Les coûts de développement doivent être répercutés sur le prix des médicaments, qui peuvent être excessivement élevés lorsqu’ils ne bénéficient qu’à un très petit nombre de patients. La maladie de Gaucher, par exemple, est une rare maladie génétique qui dans sa forme la plus sévère entrainait la mort dès l’enfance. Les personnes aujourd’hui atteintes de cette maladie peuvent vivre à peu près normalement grâce à un médicament appelé Cerezyme, dont le coût annuel est de 175 000 dollars.

Les nouveaux instruments médicaux posent aussi problème. Un cœur artificiel, aussi appelé dispositif d’assistance circulatoire mécanique, est utilisé pour permettre de maintenir en vie des patients jusqu’à leur transplantation cardiaque. Mais il y a un manque de greffons du cœur et aux EU, les dispositifs d’assistance circulatoire mécanique sont maintenant implantés comme traitement à long terme pour les malades cardiaques, de la même manière qu’une machine à dialyse remplace un rein.

Selon Manoj Jain de l’université Emory, 200 000 patients américains pourraient aujourd’hui être maintenus en vie un peu plus longtemps avec un cœur artificiel pour un coût de 200 000 dollars par patient, soit 40 milliards de dollars. Est-ce une utilisation bien raisonnable des ressources dans un pays où l’on compte 39 millions de personnes vivant sous le seuil de pauvreté, lequel est de 22 000 dollars pour une famille de quatre personnes ?

Dans les pays dont les citoyens profitent de services de santé gratuits, il est extrêmement  difficile pour les autorités de dire à qui que ce soit que le gouvernement ne payera pas pour le seul médicament ou instrument médical qui pourrait contribuer à sauver sa vie, ou celle de ses enfants. Mais il arrivera un moment où il faudra bien dire ces choses.

Personne n’aime donner un prix à la vie humaine, mais en fait,  nous le faisons déjà, implicitement, en ne soutenant pas suffisamment les organisations travaillant dans les pays émergeants. GiveWell.net, réseau qui évalue les organisations travaillant à sauver des vies dans les pays pauvres en a identifié plusieurs qui peuvent sauver une vie pour moins de 1000 dollars.

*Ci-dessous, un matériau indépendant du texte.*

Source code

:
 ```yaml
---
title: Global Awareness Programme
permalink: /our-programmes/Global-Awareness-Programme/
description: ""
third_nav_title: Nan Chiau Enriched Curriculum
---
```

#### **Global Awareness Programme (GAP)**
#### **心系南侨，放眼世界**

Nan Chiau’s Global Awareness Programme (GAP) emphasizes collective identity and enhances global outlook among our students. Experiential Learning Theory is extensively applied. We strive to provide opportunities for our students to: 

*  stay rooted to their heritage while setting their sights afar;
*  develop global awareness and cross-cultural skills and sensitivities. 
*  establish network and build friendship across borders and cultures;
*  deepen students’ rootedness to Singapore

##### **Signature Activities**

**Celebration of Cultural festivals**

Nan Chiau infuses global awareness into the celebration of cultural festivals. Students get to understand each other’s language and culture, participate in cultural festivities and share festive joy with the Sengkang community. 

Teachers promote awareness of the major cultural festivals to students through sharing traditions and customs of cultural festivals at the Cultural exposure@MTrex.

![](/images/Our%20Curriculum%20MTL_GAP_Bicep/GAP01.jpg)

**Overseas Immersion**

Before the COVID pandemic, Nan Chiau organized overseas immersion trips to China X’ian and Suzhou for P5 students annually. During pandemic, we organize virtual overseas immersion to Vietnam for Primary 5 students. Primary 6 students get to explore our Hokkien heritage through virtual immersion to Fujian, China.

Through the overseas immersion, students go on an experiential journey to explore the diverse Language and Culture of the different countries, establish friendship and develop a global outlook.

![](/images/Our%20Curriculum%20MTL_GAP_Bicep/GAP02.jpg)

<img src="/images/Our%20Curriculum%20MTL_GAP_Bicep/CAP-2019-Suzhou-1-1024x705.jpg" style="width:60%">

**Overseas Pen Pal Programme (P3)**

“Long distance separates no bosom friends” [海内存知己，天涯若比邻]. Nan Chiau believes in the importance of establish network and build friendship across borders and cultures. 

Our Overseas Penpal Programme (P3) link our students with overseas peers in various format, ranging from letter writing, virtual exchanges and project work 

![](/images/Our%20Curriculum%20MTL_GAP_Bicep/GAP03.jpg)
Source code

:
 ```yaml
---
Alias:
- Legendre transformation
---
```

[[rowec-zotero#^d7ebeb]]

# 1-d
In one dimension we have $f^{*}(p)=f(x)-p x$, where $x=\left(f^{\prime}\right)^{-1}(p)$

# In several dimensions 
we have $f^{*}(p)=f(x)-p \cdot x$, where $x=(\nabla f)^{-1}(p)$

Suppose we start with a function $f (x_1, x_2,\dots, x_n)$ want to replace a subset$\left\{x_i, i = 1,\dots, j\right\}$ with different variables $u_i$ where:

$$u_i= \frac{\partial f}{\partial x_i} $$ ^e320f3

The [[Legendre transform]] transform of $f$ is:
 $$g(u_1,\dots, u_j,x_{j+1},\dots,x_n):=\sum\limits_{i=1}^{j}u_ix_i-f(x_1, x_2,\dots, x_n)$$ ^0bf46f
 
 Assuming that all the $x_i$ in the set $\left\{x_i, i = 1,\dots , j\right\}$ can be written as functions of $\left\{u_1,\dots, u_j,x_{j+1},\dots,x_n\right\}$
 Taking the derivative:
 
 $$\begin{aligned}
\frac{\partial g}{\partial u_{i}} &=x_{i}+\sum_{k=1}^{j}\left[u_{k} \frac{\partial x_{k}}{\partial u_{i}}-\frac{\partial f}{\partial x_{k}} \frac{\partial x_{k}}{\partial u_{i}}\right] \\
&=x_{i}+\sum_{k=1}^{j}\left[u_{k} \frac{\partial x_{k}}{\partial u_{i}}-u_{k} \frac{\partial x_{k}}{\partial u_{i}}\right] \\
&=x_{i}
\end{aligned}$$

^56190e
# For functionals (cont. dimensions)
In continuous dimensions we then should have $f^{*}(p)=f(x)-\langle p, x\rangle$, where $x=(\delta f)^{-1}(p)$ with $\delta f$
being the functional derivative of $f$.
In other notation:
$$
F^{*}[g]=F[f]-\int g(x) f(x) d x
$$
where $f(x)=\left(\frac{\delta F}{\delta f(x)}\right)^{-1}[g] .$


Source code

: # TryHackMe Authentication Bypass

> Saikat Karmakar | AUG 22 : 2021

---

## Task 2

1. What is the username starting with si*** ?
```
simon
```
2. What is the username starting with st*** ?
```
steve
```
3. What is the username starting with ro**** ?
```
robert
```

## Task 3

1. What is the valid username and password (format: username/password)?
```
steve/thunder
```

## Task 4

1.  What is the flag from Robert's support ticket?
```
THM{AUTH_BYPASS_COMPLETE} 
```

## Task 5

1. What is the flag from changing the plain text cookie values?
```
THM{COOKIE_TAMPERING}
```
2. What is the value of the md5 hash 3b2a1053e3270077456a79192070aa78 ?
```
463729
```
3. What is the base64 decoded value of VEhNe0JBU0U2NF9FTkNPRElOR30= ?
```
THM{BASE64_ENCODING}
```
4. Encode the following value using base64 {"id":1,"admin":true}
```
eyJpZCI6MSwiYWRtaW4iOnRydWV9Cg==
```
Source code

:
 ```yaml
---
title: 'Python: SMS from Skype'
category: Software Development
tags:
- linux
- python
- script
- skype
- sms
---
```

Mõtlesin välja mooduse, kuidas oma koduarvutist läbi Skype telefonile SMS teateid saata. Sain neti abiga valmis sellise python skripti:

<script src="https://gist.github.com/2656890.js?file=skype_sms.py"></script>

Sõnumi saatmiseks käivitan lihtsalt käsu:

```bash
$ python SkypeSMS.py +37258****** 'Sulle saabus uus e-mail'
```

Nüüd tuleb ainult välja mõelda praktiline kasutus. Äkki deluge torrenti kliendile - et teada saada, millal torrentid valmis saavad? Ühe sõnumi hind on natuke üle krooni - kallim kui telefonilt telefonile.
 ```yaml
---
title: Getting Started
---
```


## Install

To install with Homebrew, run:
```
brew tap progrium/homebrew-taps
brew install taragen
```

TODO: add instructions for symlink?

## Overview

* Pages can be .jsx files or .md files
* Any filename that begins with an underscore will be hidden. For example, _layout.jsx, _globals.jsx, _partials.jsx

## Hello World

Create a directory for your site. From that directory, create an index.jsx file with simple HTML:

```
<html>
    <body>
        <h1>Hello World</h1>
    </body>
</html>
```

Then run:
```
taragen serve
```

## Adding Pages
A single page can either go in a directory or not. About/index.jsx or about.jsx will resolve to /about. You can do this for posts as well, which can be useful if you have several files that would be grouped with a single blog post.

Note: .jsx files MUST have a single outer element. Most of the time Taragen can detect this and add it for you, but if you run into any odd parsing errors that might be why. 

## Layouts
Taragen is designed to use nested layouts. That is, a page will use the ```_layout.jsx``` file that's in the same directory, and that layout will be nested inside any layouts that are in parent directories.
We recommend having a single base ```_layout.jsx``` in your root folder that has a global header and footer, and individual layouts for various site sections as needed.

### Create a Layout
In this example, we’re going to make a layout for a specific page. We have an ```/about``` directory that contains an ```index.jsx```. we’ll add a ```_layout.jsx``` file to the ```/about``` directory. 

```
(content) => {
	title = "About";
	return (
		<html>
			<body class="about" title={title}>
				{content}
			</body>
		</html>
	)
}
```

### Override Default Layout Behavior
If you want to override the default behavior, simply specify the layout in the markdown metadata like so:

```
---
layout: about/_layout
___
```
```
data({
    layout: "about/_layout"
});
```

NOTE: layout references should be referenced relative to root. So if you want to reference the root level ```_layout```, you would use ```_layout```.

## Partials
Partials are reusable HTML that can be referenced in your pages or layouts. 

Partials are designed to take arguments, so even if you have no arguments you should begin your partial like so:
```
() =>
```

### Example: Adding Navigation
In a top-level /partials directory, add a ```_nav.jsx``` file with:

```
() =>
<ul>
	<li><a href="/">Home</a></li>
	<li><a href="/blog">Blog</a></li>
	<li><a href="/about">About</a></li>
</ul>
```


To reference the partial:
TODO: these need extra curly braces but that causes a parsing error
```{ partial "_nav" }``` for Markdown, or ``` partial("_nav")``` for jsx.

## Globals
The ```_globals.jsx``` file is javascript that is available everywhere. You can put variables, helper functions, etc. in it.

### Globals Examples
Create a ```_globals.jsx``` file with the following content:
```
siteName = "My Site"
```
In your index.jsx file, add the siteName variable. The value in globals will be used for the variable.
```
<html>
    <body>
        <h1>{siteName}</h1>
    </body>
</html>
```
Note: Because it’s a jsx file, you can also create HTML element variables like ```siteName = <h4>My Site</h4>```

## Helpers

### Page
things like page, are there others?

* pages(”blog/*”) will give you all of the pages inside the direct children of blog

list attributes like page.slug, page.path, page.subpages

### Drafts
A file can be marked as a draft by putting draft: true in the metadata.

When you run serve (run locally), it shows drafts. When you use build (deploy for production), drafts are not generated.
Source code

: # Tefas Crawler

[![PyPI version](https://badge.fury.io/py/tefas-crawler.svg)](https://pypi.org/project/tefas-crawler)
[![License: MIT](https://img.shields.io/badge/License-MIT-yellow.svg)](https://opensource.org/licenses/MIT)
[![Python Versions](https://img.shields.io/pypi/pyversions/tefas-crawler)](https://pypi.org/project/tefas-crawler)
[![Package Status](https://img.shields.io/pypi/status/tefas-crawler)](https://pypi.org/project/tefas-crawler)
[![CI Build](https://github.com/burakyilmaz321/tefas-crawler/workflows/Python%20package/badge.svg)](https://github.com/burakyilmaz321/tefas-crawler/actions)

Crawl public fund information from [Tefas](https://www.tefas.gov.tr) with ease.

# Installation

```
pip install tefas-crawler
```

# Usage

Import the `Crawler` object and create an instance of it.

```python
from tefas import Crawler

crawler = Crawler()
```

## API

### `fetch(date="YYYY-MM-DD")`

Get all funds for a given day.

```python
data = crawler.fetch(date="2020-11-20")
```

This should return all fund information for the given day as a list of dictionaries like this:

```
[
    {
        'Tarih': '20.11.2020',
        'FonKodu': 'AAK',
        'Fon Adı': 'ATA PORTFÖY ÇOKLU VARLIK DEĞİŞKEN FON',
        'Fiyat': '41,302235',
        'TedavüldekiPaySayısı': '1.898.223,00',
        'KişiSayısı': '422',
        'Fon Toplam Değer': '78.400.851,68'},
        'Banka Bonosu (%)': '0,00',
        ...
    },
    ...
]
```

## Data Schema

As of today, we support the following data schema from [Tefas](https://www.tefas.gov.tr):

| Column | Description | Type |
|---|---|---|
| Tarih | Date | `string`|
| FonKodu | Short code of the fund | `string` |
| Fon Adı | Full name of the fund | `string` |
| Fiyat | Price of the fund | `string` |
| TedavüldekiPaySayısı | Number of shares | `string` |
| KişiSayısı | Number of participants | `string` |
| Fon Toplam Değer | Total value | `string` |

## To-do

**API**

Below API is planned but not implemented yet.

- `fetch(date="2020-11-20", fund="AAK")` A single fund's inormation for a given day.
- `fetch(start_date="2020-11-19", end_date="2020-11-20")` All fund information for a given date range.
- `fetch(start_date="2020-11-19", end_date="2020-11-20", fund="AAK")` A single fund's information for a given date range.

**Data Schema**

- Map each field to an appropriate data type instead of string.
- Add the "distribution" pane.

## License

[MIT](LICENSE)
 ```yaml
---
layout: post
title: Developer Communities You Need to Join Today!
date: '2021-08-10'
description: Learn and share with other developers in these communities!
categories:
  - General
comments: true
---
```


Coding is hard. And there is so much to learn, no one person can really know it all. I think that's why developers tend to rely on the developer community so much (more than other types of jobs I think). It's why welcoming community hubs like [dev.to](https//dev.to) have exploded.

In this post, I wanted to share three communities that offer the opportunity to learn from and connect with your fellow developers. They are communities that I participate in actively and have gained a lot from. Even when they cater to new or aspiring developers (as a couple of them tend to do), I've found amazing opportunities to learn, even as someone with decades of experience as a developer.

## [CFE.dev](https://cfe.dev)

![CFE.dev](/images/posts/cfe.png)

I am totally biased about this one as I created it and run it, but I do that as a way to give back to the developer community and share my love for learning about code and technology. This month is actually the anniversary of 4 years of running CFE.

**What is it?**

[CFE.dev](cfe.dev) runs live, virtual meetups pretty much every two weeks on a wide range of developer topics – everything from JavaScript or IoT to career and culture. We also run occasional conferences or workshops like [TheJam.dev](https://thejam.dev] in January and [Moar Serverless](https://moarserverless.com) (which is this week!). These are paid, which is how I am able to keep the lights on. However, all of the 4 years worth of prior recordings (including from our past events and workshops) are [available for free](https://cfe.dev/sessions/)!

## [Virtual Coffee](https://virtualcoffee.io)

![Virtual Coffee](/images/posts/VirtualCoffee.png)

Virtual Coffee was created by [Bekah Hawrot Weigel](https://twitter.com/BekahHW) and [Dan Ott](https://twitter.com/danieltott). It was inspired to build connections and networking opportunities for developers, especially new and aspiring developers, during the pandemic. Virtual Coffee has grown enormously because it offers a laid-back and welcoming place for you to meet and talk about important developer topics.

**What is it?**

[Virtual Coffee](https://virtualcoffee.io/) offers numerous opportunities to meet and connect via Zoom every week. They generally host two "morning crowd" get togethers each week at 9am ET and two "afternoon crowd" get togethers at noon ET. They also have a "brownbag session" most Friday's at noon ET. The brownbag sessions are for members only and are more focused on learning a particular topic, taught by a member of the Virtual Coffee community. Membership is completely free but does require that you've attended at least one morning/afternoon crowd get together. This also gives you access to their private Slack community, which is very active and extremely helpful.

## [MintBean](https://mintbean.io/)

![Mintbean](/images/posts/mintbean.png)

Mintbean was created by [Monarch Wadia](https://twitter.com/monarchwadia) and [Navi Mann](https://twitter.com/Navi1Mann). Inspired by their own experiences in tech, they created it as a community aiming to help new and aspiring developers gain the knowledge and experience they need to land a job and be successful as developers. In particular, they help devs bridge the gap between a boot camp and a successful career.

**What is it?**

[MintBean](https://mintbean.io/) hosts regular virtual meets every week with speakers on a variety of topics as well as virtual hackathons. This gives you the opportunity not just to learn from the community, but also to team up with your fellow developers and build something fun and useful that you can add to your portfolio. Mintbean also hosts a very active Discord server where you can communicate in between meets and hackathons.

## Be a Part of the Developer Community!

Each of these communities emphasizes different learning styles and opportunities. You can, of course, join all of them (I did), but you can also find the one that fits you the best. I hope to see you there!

L’Organisation Mondiale de la Santé estime que ses programmes d’immunisation dans les pays émergeants coûtent environ 300 dollars par vie sauvée – des vies sauvées non pour un an, mais généralement pour une vie entière. De la même manière, le rapport de la Banque Mondiale sur les maladies à maitriser prioritairement nous indique qu’un programme visant à traiter la tuberculose dans les pays en voie de développement et encouragé par Stop TB Partnership, permet de donner un an de vie supplémentaire pour un coût de 5 à 50 dollars.

Face à ces éléments, dépenser 200 000 dollars pour accorder à un patient dans un pays riche un temps de vie supplémentaire relativement court devient financièrement plus douteux. C’est moralement incorrect.